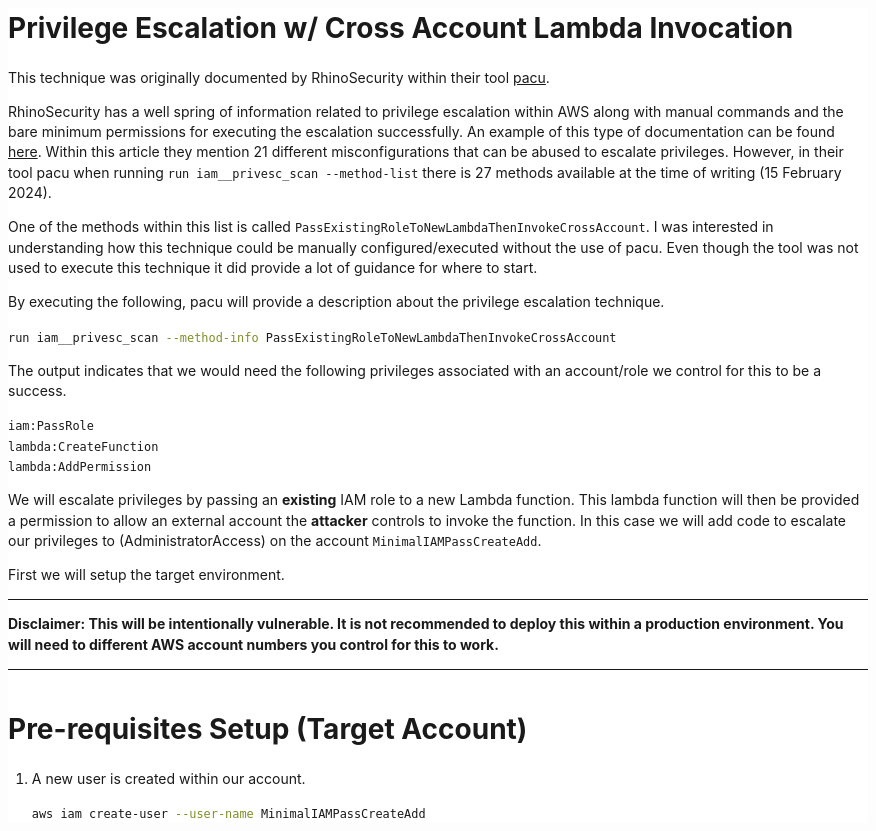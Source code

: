 # Privilege Escalation w/ Cross Account Lambda Invocation

This technique was originally documented by RhinoSecurity within their tool [pacu](https://github.com/RhinoSecurityLabs/pacu).

RhinoSecurity has a well spring of information related to privilege escalation within AWS along with manual commands and the bare minimum permissions for executing the escalation successfully. An example of this type of documentation can be found [here](https://rhinosecuritylabs.com/aws/aws-privilege-escalation-methods-mitigation/). Within this article they mention 21 different misconfigurations that can be abused to escalate privileges. However, in their tool pacu when running `run iam__privesc_scan --method-list` there is 27 methods available at the time of writing (15 February 2024). 

One of the methods within this list is called `PassExistingRoleToNewLambdaThenInvokeCrossAccount`. I was interested in understanding how this technique could be manually configured/executed without the use of pacu. Even though the tool was not used to execute this technique it did provide a lot of guidance for where to start.

By executing the following, pacu will provide a description about the privilege escalation technique. 

```bash
run iam__privesc_scan --method-info PassExistingRoleToNewLambdaThenInvokeCrossAccount
```

The output indicates that we would need the following privileges associated with an account/role we control for this to be a success.

```
iam:PassRole
lambda:CreateFunction
lambda:AddPermission
```

We will escalate privileges by passing an **existing** IAM role to a new Lambda function. This lambda function will then be provided a permission to allow an external account the **attacker** controls to invoke the function. In this case we will add code to escalate our privileges to (AdministratorAccess) on the account `MinimalIAMPassCreateAdd`. 

First we will setup the target environment. 

---

**Disclaimer: This will be intentionally vulnerable. It is not recommended to deploy this within a production environment. You will need to different AWS account numbers you control for this to work.**

---

# Pre-requisites Setup (Target Account)

1. A new user is created within our account.

   ```bash
   aws iam create-user --user-name MinimalIAMPassCreateAdd
   ```
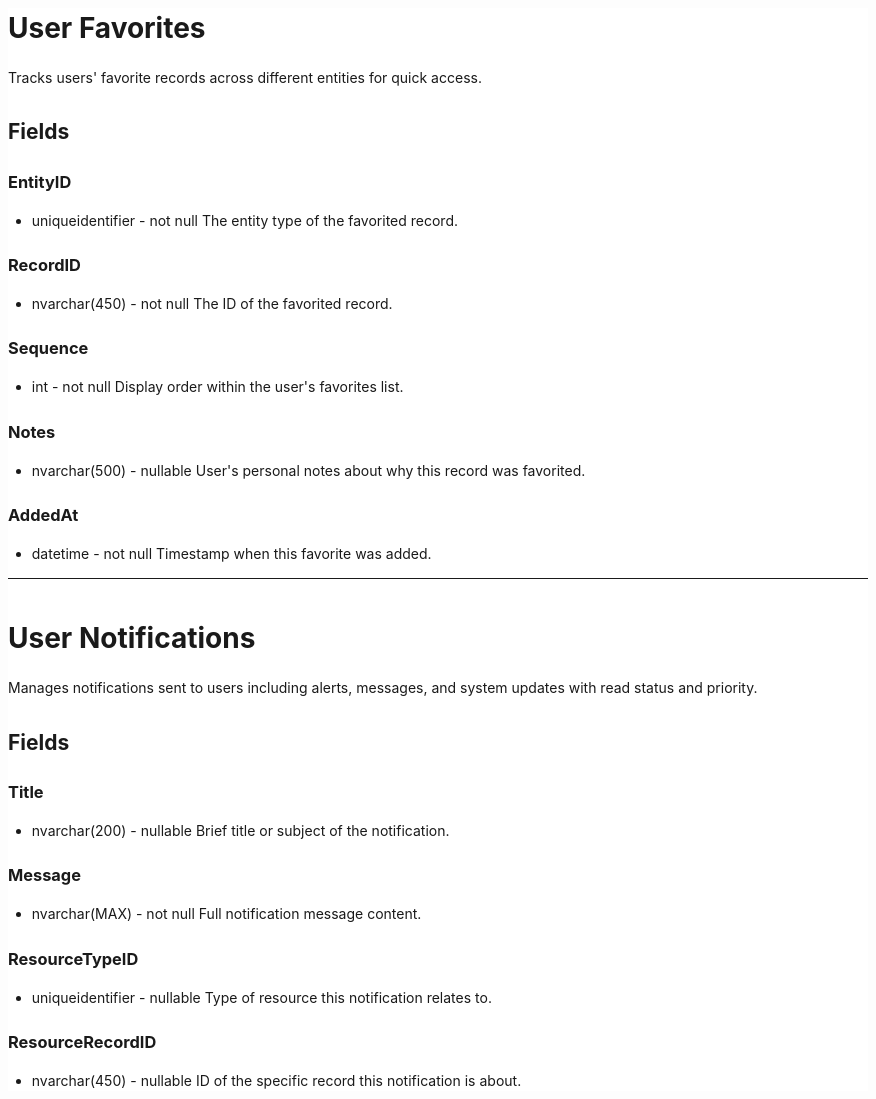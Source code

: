 # User Favorites
Tracks users' favorite records across different entities for quick access.

## Fields

### EntityID
- uniqueidentifier - not null
The entity type of the favorited record.

### RecordID
- nvarchar(450) - not null
The ID of the favorited record.

### Sequence
- int - not null
Display order within the user's favorites list.

### Notes
- nvarchar(500) - nullable
User's personal notes about why this record was favorited.

### AddedAt
- datetime - not null
Timestamp when this favorite was added.

---

# User Notifications
Manages notifications sent to users including alerts, messages, and system updates with read status and priority.

## Fields

### Title
- nvarchar(200) - nullable
Brief title or subject of the notification.

### Message
- nvarchar(MAX) - not null
Full notification message content.

### ResourceTypeID
- uniqueidentifier - nullable
Type of resource this notification relates to.

### ResourceRecordID
- nvarchar(450) - nullable
ID of the specific record this notification is about.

Work request -> Filter the entries down to the lines that hold "need". Copy those lines.

Answer to this problem ->
The output indicates that we would need the following privileges associated with an account/role we control for this to be a success.
**Disclaimer: This will be intentionally vulnerable. It is not recommended to deploy this within a production environment. You will need to different AWS account numbers you control for this to work.**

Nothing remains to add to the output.